In the cited example, calculating a “normal” level of impairment is an effective way of dealing with this limitation. But the most effective approach is simply to report how much productivity is improved by particular EHM solutions, merely keeping the reported impairment levels associated with the problem addressed as a likely limit. Fortunately, most EHM experience indicates that interventions increase their results over time, so the initial degree of impairment may one day be recovered completely, though it may take longer to do so than the average employee remains with the same employer.
Reporting Results
If an employee is enrolled in a particular EHM intervention, and rigorous analysis (eliminating regression to the mean and self-selection bias, for example) shows that that employee reports a 10% improvement in productivity or performance, that’s a good start. There is still the challenge of “proving”, or at least persuading employers, that this improvement is real, i.e. that a self-reported improvement equals a real one. In one study, for example, the average migraine-impaired call center employee reported a 20% impairment, while objective data indicated that the actual loss of productivity was only 8%. [G. Pransky, et al. “Performance Decrements Resulting from Illness in the Workplace” JOEM 47:1 Jan 2005 34-40]

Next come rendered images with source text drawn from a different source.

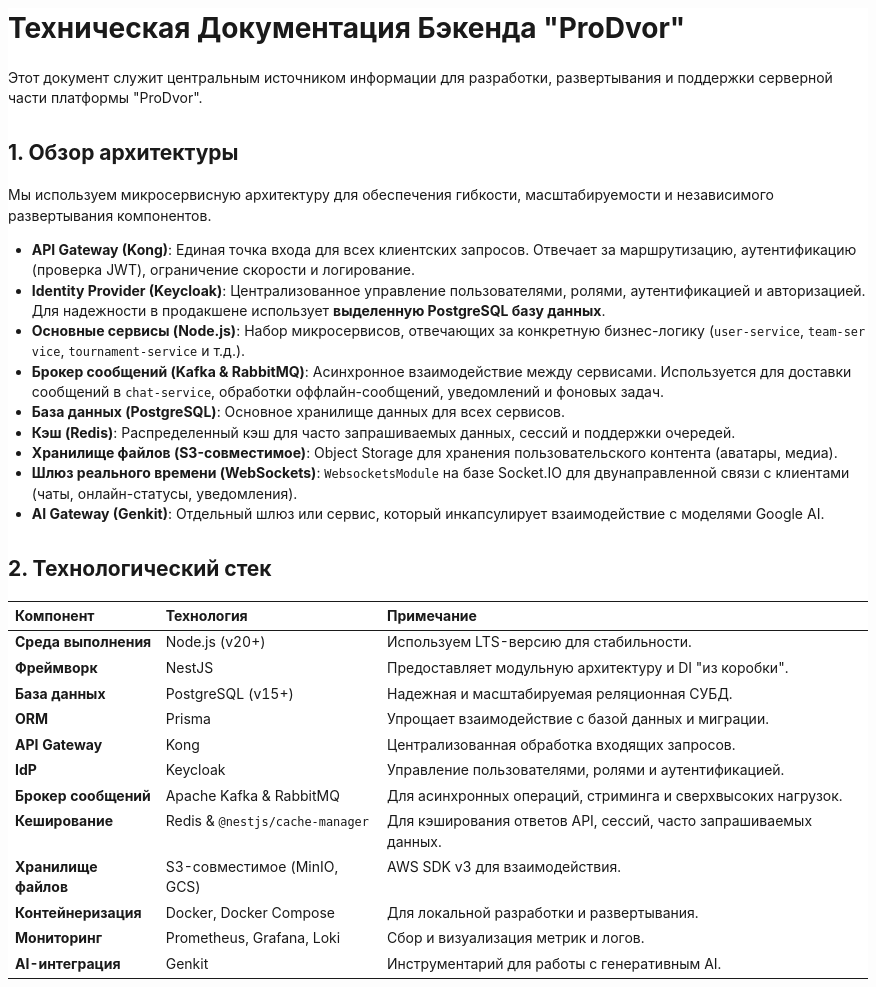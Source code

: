 # Техническая Документация Бэкенда "ProDvor"

Этот документ служит центральным источником информации для разработки, развертывания и поддержки серверной части платформы "ProDvor".

## 1. Обзор архитектуры

Мы используем микросервисную архитектуру для обеспечения гибкости, масштабируемости и независимого развертывания компонентов.

- **API Gateway (Kong)**: Единая точка входа для всех клиентских запросов. Отвечает за маршрутизацию, аутентификацию (проверка JWT), ограничение скорости и логирование.
- **Identity Provider (Keycloak)**: Централизованное управление пользователями, ролями, аутентификацией и авторизацией. Для надежности в продакшене использует **выделенную PostgreSQL базу данных**.
- **Основные сервисы (Node.js)**: Набор микросервисов, отвечающих за конкретную бизнес-логику (`user-service`, `team-service`, `tournament-service` и т.д.).
- **Брокер сообщений (Kafka & RabbitMQ)**: Асинхронное взаимодействие между сервисами. Используется для доставки сообщений в `chat-service`, обработки оффлайн-сообщений, уведомлений и фоновых задач.
- **База данных (PostgreSQL)**: Основное хранилище данных для всех сервисов.
- **Кэш (Redis)**: Распределенный кэш для часто запрашиваемых данных, сессий и поддержки очередей.
- **Хранилище файлов (S3-совместимое)**: Object Storage для хранения пользовательского контента (аватары, медиа).
- **Шлюз реального времени (WebSockets)**: `WebsocketsModule` на базе Socket.IO для двунаправленной связи с клиентами (чаты, онлайн-статусы, уведомления).
- **AI Gateway (Genkit)**: Отдельный шлюз или сервис, который инкапсулирует взаимодействие с моделями Google AI.

## 2. Технологический стек

| Компонент            | Технология                      | Примечание                                                       |
| :------------------- | :------------------------------ | :--------------------------------------------------------------- |
| **Среда выполнения** | Node.js (v20+)                  | Используем LTS-версию для стабильности.                          |
| **Фреймворк**        | NestJS                          | Предоставляет модульную архитектуру и DI "из коробки".           |
| **База данных**      | PostgreSQL (v15+)               | Надежная и масштабируемая реляционная СУБД.                      |
| **ORM**              | Prisma                          | Упрощает взаимодействие с базой данных и миграции.               |
| **API Gateway**      | Kong                            | Централизованная обработка входящих запросов.                    |
| **IdP**              | Keycloak                        | Управление пользователями, ролями и аутентификацией.             |
| **Брокер сообщений** | Apache Kafka & RabbitMQ         | Для асинхронных операций, стриминга и сверхвысоких нагрузок.     |
| **Кеширование**      | Redis & `@nestjs/cache-manager` | Для кэширования ответов API, сессий, часто запрашиваемых данных. |
| **Хранилище файлов** | S3-совместимое (MinIO, GCS)     | AWS SDK v3 для взаимодействия.                                   |
| **Контейнеризация**  | Docker, Docker Compose          | Для локальной разработки и развертывания.                        |
| **Мониторинг**       | Prometheus, Grafana, Loki       | Сбор и визуализация метрик и логов.                              |
| **AI-интеграция**    | Genkit                          | Инструментарий для работы с генеративным AI.                     |

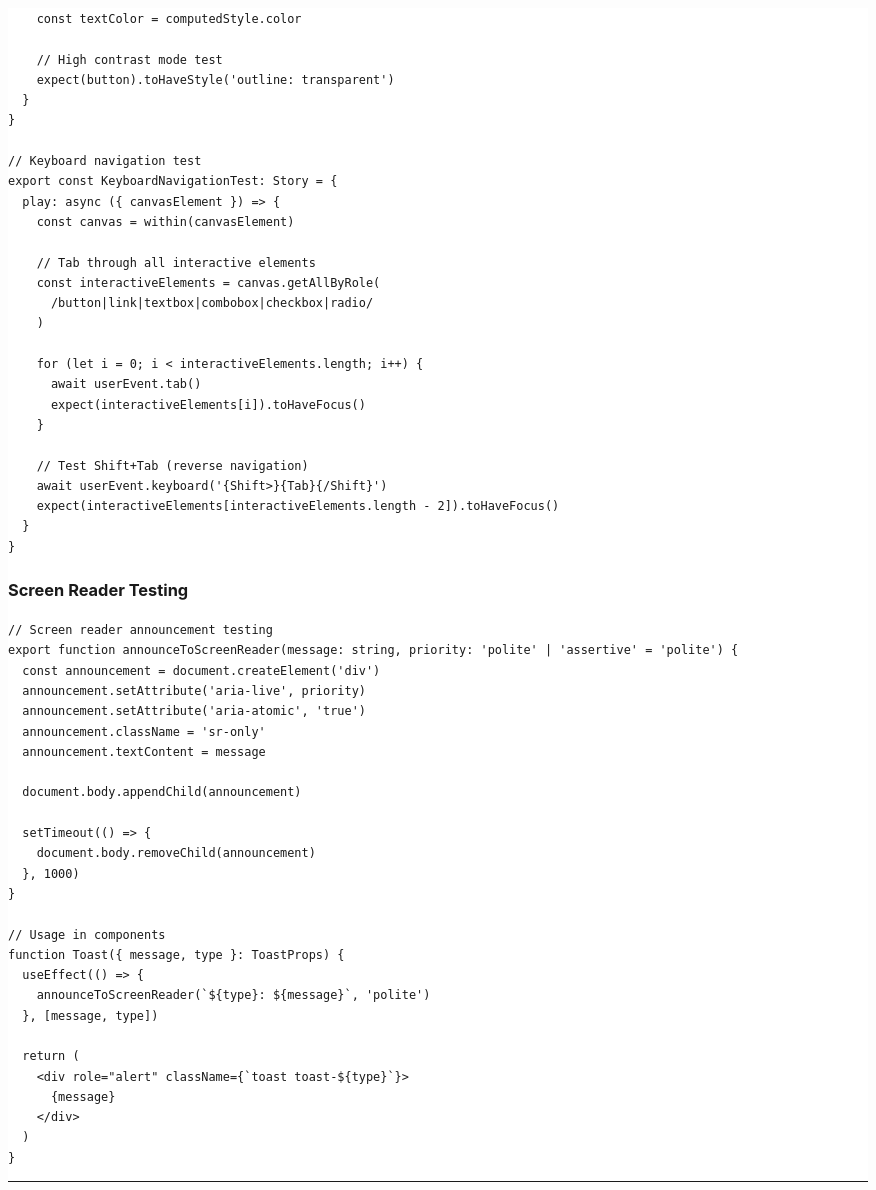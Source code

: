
 ```tsx
    const textColor = computedStyle.color
    
    // High contrast mode test
    expect(button).toHaveStyle('outline: transparent')
  }
}

// Keyboard navigation test
export const KeyboardNavigationTest: Story = {
  play: async ({ canvasElement }) => {
    const canvas = within(canvasElement)
    
    // Tab through all interactive elements
    const interactiveElements = canvas.getAllByRole(
      /button|link|textbox|combobox|checkbox|radio/
    )
    
    for (let i = 0; i < interactiveElements.length; i++) {
      await userEvent.tab()
      expect(interactiveElements[i]).toHaveFocus()
    }
    
    // Test Shift+Tab (reverse navigation)
    await userEvent.keyboard('{Shift>}{Tab}{/Shift}')
    expect(interactiveElements[interactiveElements.length - 2]).toHaveFocus()
  }
}
```

### Screen Reader Testing
```tsx
// Screen reader announcement testing
export function announceToScreenReader(message: string, priority: 'polite' | 'assertive' = 'polite') {
  const announcement = document.createElement('div')
  announcement.setAttribute('aria-live', priority)
  announcement.setAttribute('aria-atomic', 'true')
  announcement.className = 'sr-only'
  announcement.textContent = message
  
  document.body.appendChild(announcement)
  
  setTimeout(() => {
    document.body.removeChild(announcement)
  }, 1000)
}

// Usage in components
function Toast({ message, type }: ToastProps) {
  useEffect(() => {
    announceToScreenReader(`${type}: ${message}`, 'polite')
  }, [message, type])
  
  return (
    <div role="alert" className={`toast toast-${type}`}>
      {message}
    </div>
  )
}
```

---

Added to this bias is the potential that when workers report productivity improvement, they may consciously or unconsciously over- or under-estimate their own recovery to a different degree than they did in reporting their impairment. If so, then even the same instrument, validated through comparing self-reported to actual impairment, might not work for measuring recovery. Employees whose impairment is estimated at 20% by a given tool, converted to “reality” by using a conversion factor of 40%, may even under-estimate their recovery when reporting that, so the 40% conversion would be way off.
But at least, once employees in a given EHM program report a reliably validated recovery or improvement, that is the true result they have achieved. Unless they enroll in more than one EHM intervention, the result can be counted, and there will be no double counting. And since there have been validated reports of recovery as great as 8% in as little as 180 days, the results, at least should be happy news for employers when they more than cover the cost of the intervention.